Spark Authentication

Minimum Required Role: Security Administrator (also provided by Full Administrator)

Spark currently support two methods of authentication. Authentication can be configured using Kerberos or using a shared secret. When using Spark on YARN, Cloudera recommends using Kerberos authentication since it is stronger security measure.

Configuring Kerberos Authentication for Spark

Create the Spark Principal and Keytab File

  1. Create the spark principal and spark.keytab file:
    kadmin: addprinc -randkey spark/fully.qualified.domain.name@YOUR-REALM.COM
    kadmin: xst -k spark.keytab spark/fully.qualified.domain.name
  2. Move the file into the Spark configuration directory and restrict its access exclusively to the spark user:
    $ mv spark.keytab /etc/spark/conf/
    $ chown spark /etc/spark/conf/spark.keytab
    $ chmod 400 /etc/spark/conf/spark.keytab
    For more details on creating Kerberos principals and keytabs, see Step 4: Create and Deploy the Kerberos Principals and Keytab Files.

Configure the Spark History Server to Use Kerberos

Using Cloudera Manager

If you are using Cloudera Manager, use the following steps to edit the spark-env.sh file.
  1. Open the Cloudera Manager Administration Console and navigate to the Spark service.
  2. Click the Configuration tab.
  3. Select Scope > History Server.
  4. Select Category > Advanced.
  5. Edit the History Server Advanced Configuration Snippet (Safety Valve) for spark-conf/spark-env.sh property to add the following properties:
    SPARK_HISTORY_OPTS=-Dspark.history.kerberos.enabled=true \
    -Dspark.history.kerberos.principal=spark/fully.qualified.domain.name@YOUR-REALM.COM \
    -Dspark.history.kerberos.keytab=/etc/spark/conf/spark.keytab
  6. Click Save Changes to commit the changes.

Using the Command Line

If you are using the command-line, open the Spark configuration file /etc/spark/conf/spark-env.sh file and add the following properties:
SPARK_HISTORY_OPTS=-Dspark.history.kerberos.enabled=true \
-Dspark.history.kerberos.principal=spark/fully.qualified.domain.name@YOUR-REALM.COM \
-Dspark.history.kerberos.keytab=/etc/spark/conf/spark.keytab

Running Spark Applications on a Secure Cluster

You can submit compiled Spark applications with the spark-submit script.
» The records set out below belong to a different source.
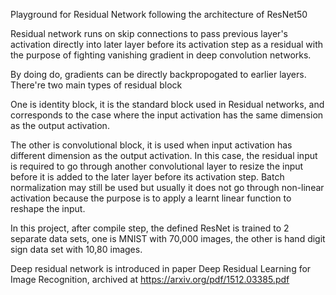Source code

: Playground for Residual Network following the architecture of ResNet50

Residual network runs on skip connections to pass previous layer's activation directly into later layer before its activation step as a residual with the purpose of fighting vanishing gradient in deep convolution networks. 

By doing do, gradients can be directly backpropogated to earlier layers. There're two main types of residual block

One is identity block, it is the standard block used in Residual networks, and corresponds to the case where the input activation has the same dimension as the output activation. 

The other is convolutional block, it is used when input activation has different dimension as the output activation. In this case, the residual input is required to go through another convolutional layer to resize the input before it is added to the later layer before its activation step. Batch normalization may still be used but usually it does not go through non-linear activation because the purpose is to apply a learnt linear function to reshape the input. 

In this project, after compile step, the defined ResNet is trained to 2 separate data sets, one is MNIST with 70,000 images, the other is hand digit sign data set with 10,80 images.

Deep residual network is introduced in paper Deep Residual Learning for Image Recognition, archived at https://arxiv.org/pdf/1512.03385.pdf
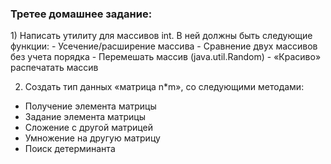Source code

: <h3>Третее домашнее задание:</h3>
1) Написать утилиту для массивов int. В ней должны быть следующие функции:
- Усечение/расширение массива
- Сравнение двух массивов без учета порядка
- Перемешать массив (java.util.Random)
- «Красиво» распечатать массив

2) Создать тип данных «матрица n*m», со следующими методами:
- Получение элемента матрицы
- Задание элемента матрицы
- Сложение с другой матрицей
- Умножение на другую матрицу
- Поиск детерминанта
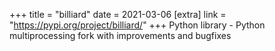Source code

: +++
title = "billiard"
date = 2021-03-06
[extra]
link = "https://pypi.org/project/billiard/"
+++
Python library - Python multiprocessing fork with improvements and bugfixes

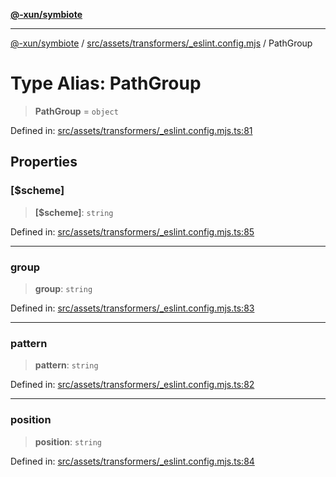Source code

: [**@-xun/symbiote**](../../../../../README.md)

***

[@-xun/symbiote](../../../../../README.md) / [src/assets/transformers/\_eslint.config.mjs](../README.md) / PathGroup

# Type Alias: PathGroup

> **PathGroup** = `object`

Defined in: [src/assets/transformers/\_eslint.config.mjs.ts:81](https://github.com/Xunnamius/symbiote/blob/3bc9175601936ce1e29ce6f32d229d0639c2bec1/src/assets/transformers/_eslint.config.mjs.ts#L81)

## Properties

### \[$scheme\]

> **\[$scheme\]**: `string`

Defined in: [src/assets/transformers/\_eslint.config.mjs.ts:85](https://github.com/Xunnamius/symbiote/blob/3bc9175601936ce1e29ce6f32d229d0639c2bec1/src/assets/transformers/_eslint.config.mjs.ts#L85)

***

### group

> **group**: `string`

Defined in: [src/assets/transformers/\_eslint.config.mjs.ts:83](https://github.com/Xunnamius/symbiote/blob/3bc9175601936ce1e29ce6f32d229d0639c2bec1/src/assets/transformers/_eslint.config.mjs.ts#L83)

***

### pattern

> **pattern**: `string`

Defined in: [src/assets/transformers/\_eslint.config.mjs.ts:82](https://github.com/Xunnamius/symbiote/blob/3bc9175601936ce1e29ce6f32d229d0639c2bec1/src/assets/transformers/_eslint.config.mjs.ts#L82)

***

### position

> **position**: `string`

Defined in: [src/assets/transformers/\_eslint.config.mjs.ts:84](https://github.com/Xunnamius/symbiote/blob/3bc9175601936ce1e29ce6f32d229d0639c2bec1/src/assets/transformers/_eslint.config.mjs.ts#L84)
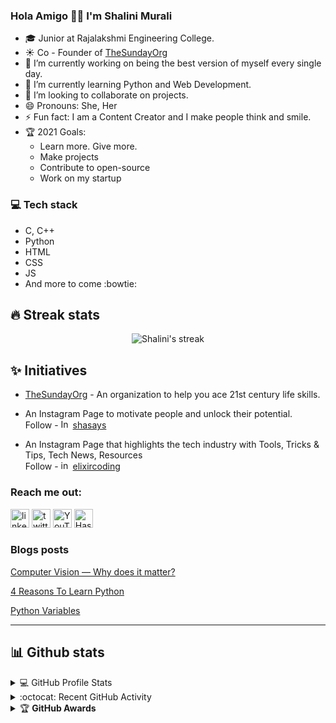 ### Hola Amigo 👋🏼 I'm Shalini Murali


- :mortar_board: Junior at Rajalakshmi Engineering College.
- ☀ Co - Founder of [TheSundayOrg](https://www.thesundayorg.social/)
- 🔭 I’m currently working on being the best version of myself every single day.
- 🌱 I’m currently learning Python and Web Development.
- 👯 I’m looking to collaborate on projects.
- 😄 Pronouns: She, Her
- ⚡ Fun fact: I am a Content Creator and I make people think and smile.
- 🏆 2021 Goals:
  - Learn more. Give more.
  - Make projects
  - Contribute to open-source
  - Work on my startup
### :computer: Tech stack
* C, C++
* Python
* HTML
* CSS
* JS
* And more to come :bowtie:

## 🔥 Streak stats
<!-- GitHub Readme Streak Stats - https://github.com/DenverCoder1/github-readme-streak-stats -->
<p align="center">
    <img title="🔥 Get streak stats for your profile at git.io/streak-stats" alt="Shalini's streak" src="https://github-readme-streak-stats.herokuapp.com/?user=shalinimurali20&theme=neon-dark&hide_border=true"/>
</p>

## ✨ Initiatives
- [TheSundayOrg](https://thesundayorg.social/) - An organization to help you ace 21st century life skills. <br>
- An Instagram Page to motivate people and unlock their potential. <br>
Follow - [<img src='https://www.vectorlogo.zone/logos/instagram/instagram-icon.svg' alt='Instagram' height='15'>](https://www.instagram.com/ablessednote/) [shasays](https://www.instagram.com/shasays/)

- An Instagram Page that highlights the tech industry with Tools, Tricks & Tips, Tech News, Resources <br>
Follow - [<img src='https://www.vectorlogo.zone/logos/instagram/instagram-icon.svg' alt='instagram' height='15'>](https://www.instagram.com/elixircoding/) [elixircoding](https://www.instagram.com/elixircoding/)

### Reach me out:
[<img src='https://www.vectorlogo.zone/logos/linkedin/linkedin-icon.svg' alt='linkedin' height='30'>](https://www.linkedin.com/in/shalinimurali20/) 
[<img src='https://www.vectorlogo.zone/logos/twitter/twitter-official.svg' alt='twitter' height='30'>](https://twitter.com/shalu01m)
[<img src='https://www.vectorlogo.zone/logos/youtube/youtube-icon.svg' alt='YouTube' height='30'>](https://www.youtube.com/channel/UCVoekzAEHVlaHUFJQ_cuM3w?view_as=subscriber)
[<img src='https://www.vectorlogo.zone/logos/hashnode/hashnode-icon.svg' alt='Hashnode' height='30'>](https://shalu01m.hashnode.dev/)

### Blogs posts

[Computer Vision — Why does it matter?](https://shalinimurali.medium.com/computer-vision-why-does-it-matter-92025f122c7b)

[4 Reasons To Learn Python](https://shalinimurali.medium.com/4-reasons-to-choose-python-be6b1c6a5f40)

[Python Variables](https://shalu01m.hashnode.dev/python-variables)

<hr/>

## 📊 Github stats
<!-- https://github.com/anuraghazra/github-readme-stats -->
<details> 
  <summary>💻  GitHub Profile Stats</summary>
  <br/>
    <a href="https://github.com/anuraghazra/github-readme-stats"><img alt="Allen's Github Stats" src="https://github-readme-stats.vercel.app/api?username=shalinimurali20&show_icons=true&count_private=true&theme=react&hide_border=true&bg_color=1F222E&title_color=F85D7F&icon_color=F8D866" height="192px"/></a>
  <a href="https://github.com/anuraghazra/github-readme-stats"><img alt="Shalini's Top Languages" src="https://github-readme-stats.vercel.app/api/top-langs/?username=shalinimurali20&langs_count=8&layout=compact&theme=react&hide_border=true&bg_color=1F222E&title_color=F85D7F&icon_color=F8D866" height="192px"/></a>
  <br/>
  <b>Note:</b> Top languages is only a metric of the languages my public code consists of and doesn't reflect experience or skill level.
</details>
<!-- https://github.com/ashutosh00710/github-readme-activity-graph -->
<details>
  <summary>:octocat:  Recent GitHub Activity</summary>
  <br/>
   <a href="https://github.com/ashutosh00710/github-readme-activity-graph"><img alt="Shalini's Activity Graph" src="https://activity-graph.herokuapp.com/graph?username=shalinimurali20&custom_title=shalinimurali20's%20Contribution%20Graph&bg_color=1F222E&color=F8D866&line=F85D7F&point=FFFFFF&hide_border=true" /></a>
  <br/>
</details>
<details>
    <summary>&#127942 <b>GitHub Awards</b></summary>
  
![Github Trophy](https://github-profile-trophy.vercel.app/?username=shalinimurali20)
  
</details>
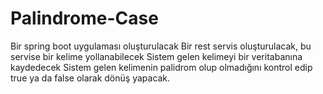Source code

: # Palindrome-Case

Bir spring boot uygulaması oluşturulacak
Bir rest servis oluşturulacak, bu servise bir kelime yollanabilecek
Sistem gelen kelimeyi bir veritabanına kaydedecek
Sistem gelen kelimenin palidrom olup olmadığını kontrol edip true ya da false olarak dönüş yapacak.
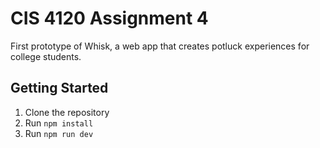 # CIS 4120 Assignment 4

First prototype of Whisk, a web app that creates potluck experiences for college students.

## Getting Started

1. Clone the repository
2. Run `npm install`
3. Run `npm run dev`

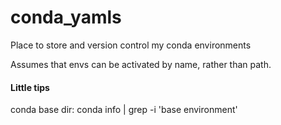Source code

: # conda_yamls
Place to store and version control my conda environments

Assumes that envs can be activated by name, rather than path.

#### Little tips

conda base dir: conda info | grep -i 'base environment'


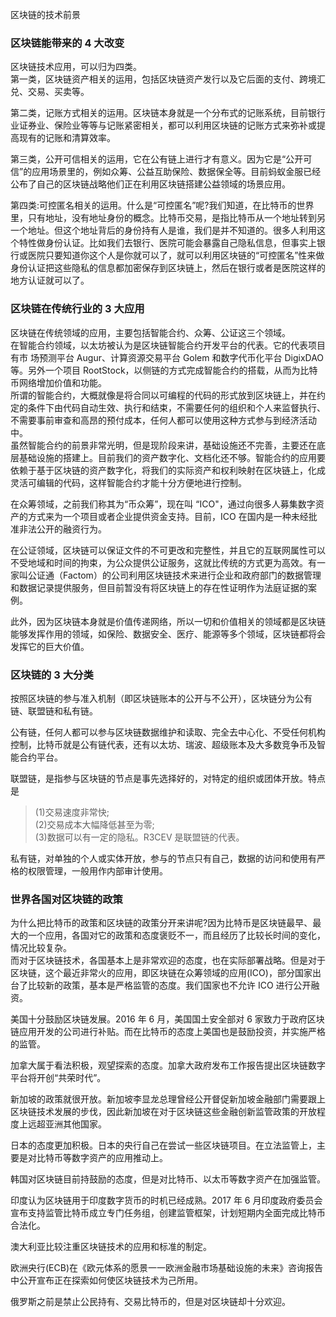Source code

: 
区块链的技术前景

### 区块链能带来的 4 大改变
区块链技术应用，可以归为四类。  
第一类，区块链资产相关的运用，包括区块链资产发行以及它后面的支付、跨境汇兑、交易、买卖等。  

第二类，记账方式相关的运用。区块链本身就是一个分布式的记账系统，目前银行业证券业、保险业等等与记账紧密相关，都可以利用区块链的记账方式来弥补或提高现有的记账和清算效率。  

第三类，公开可信相关的运用，它在公有链上进行才有意义。因为它是“公开可信”的应用场景里的，例如众筹、公益互助保险、数据保全等。目前蚂蚁金服已经公布了自己的区块链战略他们正在利用区块链搭建公益领域的场景应用。  

第四类:可控匿名相关的运用。什么是“可控匿名”呢?我们知道，在比特币的世界里，只有地址，没有地址身份的概念。比特币交易，是指比特币从一个地址转到另一个地址。但这个地址背后的身份持有人是谁，我们是并不知道的。很多人利用这个特性做身份认证。比如我们去银行、医院可能会暴露自己隐私信息，但事实上银行或医院只要知道你这个人是你就可以了，就可以利用区块链的“可控匿名”性来做身份认证把这些隐私的信息都加密保存到区块链上，然后在银行或者是医院这样的地方认证就可以了。  

### 区块链在传统行业的 3 大应用
区块链在传统领域的应用，主要包括智能合约、众筹、公证这三个领域。  
在智能合约领域，以太坊被认为是区块链智能合约开发平台的代表。它的代表项目有市
场预测平台 Augur、计算资源交易平台 Golem 和数字代币化平台 DigixDAO 等。另外一个项目 RootStock，以侧链的方式完成智能合约的搭载，从而为比特币网络增加价值和功能。  
所谓的智能合约，大概就像是将合同以可编程的代码的形式放到区块链上，并在约定的条件下由代码自动生效、执行和结束，不需要任何的组织和个人来监督执行、不需要事前审查和高昂的预付成本，任何人都可以使用这种方式参与到经济活动中。  
虽然智能合约的前景非常光明，但是现阶段来讲，基础设施还不完善，主要还在底层基础设施的搭建上。目前我们的资产数字化、文档化还不够。智能合约的应用要依赖于基于区块链的资产数字化，将我们的实际资产和权利映射在区块链上，化成灵活可编辑的代码，这样智能合约才能十分方便地进行控制。  

在众筹领域，之前我们称其为“币众筹”，现在叫 “ICO"，通过向很多人募集数字资产的方式来为一个项目或者企业提供资金支持。目前，ICO 在国内是一种未经批准非法公开的融资行为。  

在公证领域，区块链可以保证文件的不可更改和完整性，并且它的互联网属性可以不受地域和时间的拘束，为公众提供公证服务，这就比传统的方式更为高效。有一家叫公证通（Factom）的公司利用区块链技术来进行企业和政府部门的数据管理和数据记录提供服务，但目前暂没有将区块链上的存在性证明作为法庭证据的案例。  

此外，因为区块链本身就是价值传递网络，所以一切和价值相关的领域都是区块链能够发挥作用的领域，如保险、数据安全、医疗、能源等多个领域，区块链都将会发挥它的巨大价值。  

### 区块链的 3 大分类
按照区块链的参与准入机制（即区块链账本的公开与不公开），区块链分为公有链、联盟链和私有链。  

公有链，任何人都可以参与区块链数据维护和读取、完全去中心化、不受任何机构控制，比特币就是公有链代表，还有以太坊、瑞波、超级账本及大多数竞争币及智能合约平台。  

联盟链，是指参与区块链的节点是事先选择好的，对特定的组织或团体开放。特点是
> (1)交易速度非常快;  
> (2)交易成本大幅降低甚至为零;  
> (3)数据可以有一定的隐私。R3CEV 是联盟链的代表。

私有链，对单独的个人或实体开放，参与的节点只有自己，数据的访问和使用有严格的权限管理，一般用作内部审计使用。  

### 世界各国对区块链的政策
为什么把比特币的政策和区块链的政策分开来讲呢?因为比特币是区块链最早、最大的一个应用，各国对它的政策和态度褒贬不一，而且经历了比较长时间的变化，情况比较复杂。  
而对于区块链技术，各国基本上是非常欢迎的态度，也在实际部署战略。但是对于区块链，这个最近非常火的应用，即区块链在众筹领域的应用(ICO)，部分国家出台了比较新的政策，基本是严格监管的态度。我们国家也不允许 ICO 进行公开融资。  

美国十分鼓励区块链发展。2016 年 6 月，美国国土安全部对 6 家致力于政府区块链应用开发的公司进行补贴。而在比特币的态度上美国也是鼓励投资，并实施严格的监管。  

加拿大属于看法积极，观望探索的态度。加拿大政府发布工作报告提出区块链数字平台将开创“共荣时代”。  

新加坡的政策就很开放。新加坡李显龙总理曾经公开督促新加坡金融部门需要跟上区块链技术发展的步伐，因此新加坡在对于区块链这些金融创新监管政策的开放程度上远超亚洲其他国家。  

日本的态度更加积极。日本的央行自己在尝试一些区块链项目。在立法监管上，主要是对比特币等数字资产的应用推动上。  

韩国对区块链目前持鼓励的态度，但是对比特币、以太币等数字资产在加强监管。  

印度认为区块链用于印度数字货币的时机已经成熟。2017 年 6 月印度政府委员会宣布支持监管比特币成立专门任务组，创建监管框架，计划短期内全面完成比特币合法化。  

澳大利亚比较注重区块链技术的应用和标准的制定。  

欧洲央行(ECB)在《欧元体系的愿景一一欧洲金融市场基础设施的未来》咨询报告中公开宣布正在探索如何使区块链技术为己所用。  

俄罗斯之前是禁止公民持有、交易比特币的，但是对区块链却十分欢迎。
Specify the following additional command-line options when running the spark-submit script on a secure cluster using the form: --option value.

Option Description
--keytab The full path to the file that contains the keytab for the principal. This keytab is copied to the node running the ApplicationMaster using the Secure Distributed Cache, for periodically renewing the login tickets and the delegation tokens. For information on setting up the principal and keytab, see Configuring a Cluster with Custom Kerberos Principalsand Spark Authentication.
--principal Principal to be used to log in to the KDC, while running on secure HDFS.
--proxy-user This property allows you to use the spark-submit script to impersonate client users when submitting jobs.

Configuring Spark Authentication Using a Shared Secret

Authentication using a shared secret can be configured using the spark.authenticate configuration parameter. The authentication process is essentially a handshake between Spark and the other party to ensure they have the same shared secret and can be allowed to communicate. If the shared secret does not match, they will not be allowed to communicate.

If you are using Spark on YARN, setting spark.authenticate parameter to true will generate and distribute the shared secret to all applications communicating with Spark. For Cloudera Manager deployments, use the following instructions:
  1. Go to the Spark Service > Configuration tab.
  2. In the Search field, type spark authenticate to find the Spark Authentication settings.
  3. Check the checkbox for the Spark Authentication property.
  4. Click Save Changes.